Important Climate Change Commission Meeting Ignored by Virginia Media

By: Lowell
Published On: 8/30/2008 7:20:59 AM

This past Wednesday, the Governor's Commission on Climate Change held public hearings at Virginia Commonwealth University in Richmond. Concerned citizens from across Virginia showed up to tell the Commission once again that they want real global warming solutions now. Once again, climate change activists outnumbered the opposition (question: why on earth IS there even an "opposition" to saving our planet's environment?!?) by a huge margin. I hear that the "good guys" on this one walked away feeling empowered and triumphant.  

Unfortunately, most of the Virginia corporate/traditional media completely ignored this event. One newspaper, the Richmond Times-Dispatch, covered the event; here's an excerpt:

Gov. Timothy M. Kaine should be more ambitious in cutting emissions linked to global warming, environmentalists told a state panel yesterday.

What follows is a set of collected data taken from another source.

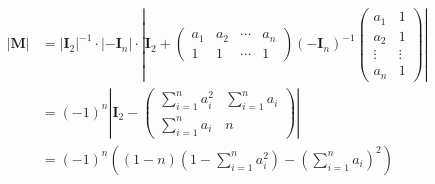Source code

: {\begin{solution}
        \begin{align*}
            \left|\bm{M}\right| & =
            \left|\bm{I}_2\right|^{-1}\cdot
            \left|-\bm{I}_n\right|\cdot
            \left|
            \bm{I}_2+\begin{pmatrix}
                         a_1 & a_2 & \cdots & a_n \\
                         1   & 1   & \cdots & 1
                     \end{pmatrix}\left(-\bm{I}_n\right)^{-1}
            \begin{pmatrix}
                a_1    & 1      \\
                a_2    & 1      \\
                \vdots & \vdots \\
                a_n    & 1
            \end{pmatrix}
            \right|                                        \\
                                & =\left(-1\right)^n\left|
            \bm{I}_2-\begin{pmatrix}
                         \sum\limits_{i=1}^{n}a_i^2 & \sum\limits_{i=1}^{n}a_i \\
                         \sum\limits_{i=1}^{n}a_i   & n
                     \end{pmatrix}
            \right|                                        \\
                                & =\left(-1\right)^n\left(
            \left(1-n\right)
            \left(1-\sum\limits_{i=1}^{n}a_i^2\right)-\left(
                \sum\limits_{i=1}^{n}a_i
                \right)^2
            \right)
        \end{align*}
    \end{solution}
}
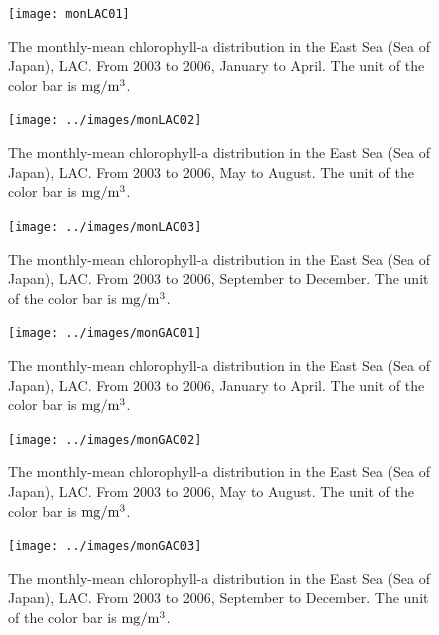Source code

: \begin{figure}[h]
	\centering
	\texttt{[image: monLAC01]}\\
	\scriptsize\caption{The monthly-mean chlorophyll-a distribution in the East Sea (Sea of Japan), LAC. From 2003 to 2006, January to April. The unit of the color bar is $\rm mg/m^3$.}
	\label{fig:monLAC01}
\end{figure}


\begin{figure}[h]
	\centering
	\texttt{[image: ../images/monLAC02]}\\
	\scriptsize\caption{The monthly-mean chlorophyll-a distribution in the East Sea (Sea of Japan), LAC. From 2003 to 2006, May to August. The unit of the color bar is $\rm mg/m^3$.}
	\label{fig:monLAC02}
\end{figure}

\begin{figure}[h]
	\centering
	\texttt{[image: ../images/monLAC03]}\\
	\scriptsize\caption{The monthly-mean chlorophyll-a distribution in the East Sea (Sea of Japan), LAC. From 2003 to 2006, September to December. The unit of the color bar is $\rm mg/m^3$.}
	\label{fig:monLAC03}
\end{figure}


\begin{figure}[h]
	\centering
	\texttt{[image: ../images/monGAC01]}\\
	\scriptsize\caption{The monthly-mean chlorophyll-a distribution in the East Sea (Sea of Japan), LAC. From 2003 to 2006, January to April. The unit of the color bar is $\rm mg/m^3$.}
	\label{fig:monGAC01}
\end{figure}


\begin{figure}[h]
	\centering
	\texttt{[image: ../images/monGAC02]}\\
	\scriptsize\caption{The monthly-mean chlorophyll-a distribution in the East Sea (Sea of Japan), LAC. From 2003 to 2006, May to August. The unit of the color bar is $\rm mg/m^3$.}
	\label{fig:monGAC02}
\end{figure}


\begin{figure}[h]
	\centering
	\texttt{[image: ../images/monGAC03]}\\
	\scriptsize\caption{The monthly-mean chlorophyll-a distribution in the East Sea (Sea of Japan), LAC. From 2003 to 2006, September to December. The unit of the color bar is $\rm mg/m^3$.}
	\label{fig:monGAC03}
\end{figure}


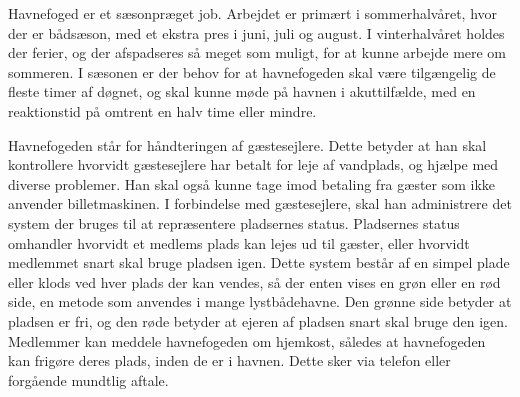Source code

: Havnefoged er et sæsonpræget job. Arbejdet er primært i sommerhalvåret, hvor der er bådsæson, med et ekstra pres i juni, juli og august. I vinterhalvåret holdes der ferier, og der afspadseres så meget som muligt, for at kunne arbejde mere om sommeren. I sæsonen er der behov for at havnefogeden skal være tilgængelig de fleste timer af døgnet, og skal kunne møde på havnen i akuttilfælde, med en reaktionstid på omtrent en halv time eller mindre.

Havnefogeden står for håndteringen af gæstesejlere. Dette betyder at han skal kontrollere hvorvidt gæstesejlere har betalt for leje af vandplads, og hjælpe med diverse problemer. Han skal også kunne tage imod betaling fra gæster som ikke anvender billetmaskinen. I forbindelse med gæstesejlere, skal han administrere det system der bruges til at repræsentere pladsernes status. Pladsernes status omhandler hvorvidt et medlems plads kan lejes ud til gæster, eller hvorvidt medlemmet snart skal bruge pladsen igen. Dette system består af en simpel plade eller klods ved hver plads der kan vendes, så der enten vises en grøn eller en rød side, en metode som anvendes i mange lystbådehavne. Den grønne side betyder at pladsen er fri, og den røde betyder at ejeren af pladsen snart skal bruge den igen. Medlemmer kan meddele havnefogeden om hjemkost, således at havnefogeden kan frigøre deres plads, inden de er i havnen. Dette sker via telefon eller forgående mundtlig aftale.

Kaine wants Virginia to cut emissions of so-called greenhouse gases 30 percent from projected 2025 levels.

Glen Besa, director of the Virginia chapter of the Sierra Club, and others asked yesterday for an 80 percent cut from 1990 levels by 2050.

"Today, we are asking you to save our planet's climate," Besa said.

Glen Besa is absolutely right, scientifically and morally. Here is what the science says: "If we are to have a 50 percent chance of meeting a 2 Celsius target we would have to cut global emissions by 80 percent by 2050." That's about as clear as you can get with this stuff.  Can it be done?  Yes it can, and yes it must.  See here for exactly how.

Sadly, there are still people - mainly tools of the fossil fuel industry - who are denying the science and denying the climate crisis.  These "fossil fools," as they are called, sadly include Sen. Frank W. Wagner (R-Virginia Beach).  In the Richmond Times-Dispatch article, Wagner "call[s] an 80 percent cut 'ridiculous,'" while writing off the climate change activists as "a very small minority of Virginia's population" and actually claiming that Gov. Kaine's extremely modest greenhouse gas targets are "ambitious."  My god - the ignorance, the arrogance, the toolishness!
In reality, cutting carbon emissions 80% by 2050 is very much achievable, if we set our minds to it. Florida's Republican Governor Charlie Crist gets it. Ah-nuld gets it.  The neighboring state of Maryland gets it (actually calling for a 90% cut).  Barack Obama  gets it. John Warner and an increasing number of U.S. Senators get it.  Al Gore of course gets it. Increasingly, the American people get it.  But the Frank W. Wagners categorically do NOT get it.

Part of the failure here is that the media rarely reports on energy and environmental issues in a way that might actually add to public understanding.  Instead, most of what we get is the latest price of "gas" (pet peeve from working at EIA for 17 years: it's "gasoline" - natural gas is "gas") and other silliness.  What we do NOT get is points like the following:

*Reducing emissions 80% below 1990 levels by 2050 is based on science and is not "ridiculous" as Sen. Wagner suggests.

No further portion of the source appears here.